◆ WORK INSTRUCTION
Here, the job is to give back every entry below unchanged, omitting pictures.

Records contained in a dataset
——
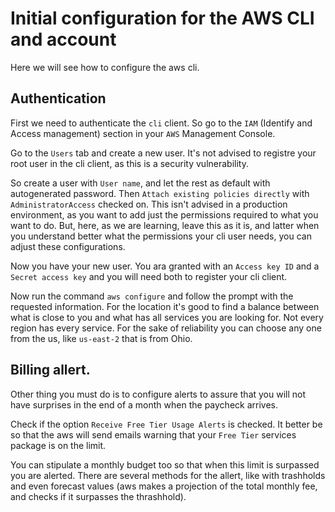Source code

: # Initial configuration for the AWS CLI and account
Here we will see how to configure the aws cli.

## Authentication
First we need to authenticate the `cli` client. So go to the `IAM` (Identify and Access management) section in your `AWS` Management Console.

Go to the `Users` tab and create a new user. It's not advised to registre your root user in the cli client, as this is a security vulnerability.

So create a user with `User name`, and let the rest as default with autogenerated password. Then `Attach existing policies directly` with `AdministratorAccess` checked on. This isn't advised in a production environment, as you want to add just the permissions required to what you want to do. But, here, as we are learning, leave this as it is, and latter when you understand better what the permissions your cli user needs, you can adjust these configurations.

Now you have your new user. You ara granted with an `Access key ID` and a `Secret access key` and you will need both to register your cli client.

Now run the command `aws configure` and follow the prompt with the requested information.
For the location it's good to find a balance between what is close to you and what has all services you are looking for. Not every region has every service. For the sake of reliability you can choose any one from the us, like `us-east-2` that is from Ohio.

## Billing allert.
Other thing you must do is to configure alerts to assure that you will not have surprises in the end of a month when the paycheck arrives.

Check if the option `Receive Free Tier Usage Alerts` is checked. It better be so that the aws will send emails warning that your `Free Tier` services package is on the limit.

You can stipulate a monthly budget too so that when this limit is surpassed you are alerted. There are several methods for the allert, like with trashholds and even forecast values (aws makes a projection of the total monthly fee, and checks if it surpasses the thrashhold).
——
◆ ANSWER BELOW
Source code

: # Initial configuration for the AWS CLI and account
Here we will see how to configure the aws cli.

## Authentication
First we need to authenticate the `cli` client. So go to the `IAM` (Identify and Access management) section in your `AWS` Management Console.

Go to the `Users` tab and create a new user. It's not advised to registre your root user in the cli client, as this is a security vulnerability.

So create a user with `User name`, and let the rest as default with autogenerated password. Then `Attach existing policies directly` with `AdministratorAccess` checked on. This isn't advised in a production environment, as you want to add just the permissions required to what you want to do. But, here, as we are learning, leave this as it is, and latter when you understand better what the permissions your cli user needs, you can adjust these configurations.

Now you have your new user. You ara granted with an `Access key ID` and a `Secret access key` and you will need both to register your cli client.

Now run the command `aws configure` and follow the prompt with the requested information.
For the location it's good to find a balance between what is close to you and what has all services you are looking for. Not every region has every service. For the sake of reliability you can choose any one from the us, like `us-east-2` that is from Ohio.

## Billing allert.
Other thing you must do is to configure alerts to assure that you will not have surprises in the end of a month when the paycheck arrives.

Check if the option `Receive Free Tier Usage Alerts` is checked. It better be so that the aws will send emails warning that your `Free Tier` services package is on the limit.

You can stipulate a monthly budget too so that when this limit is surpassed you are alerted. There are several methods for the allert, like with trashholds and even forecast values (aws makes a projection of the total monthly fee, and checks if it surpasses the thrashhold).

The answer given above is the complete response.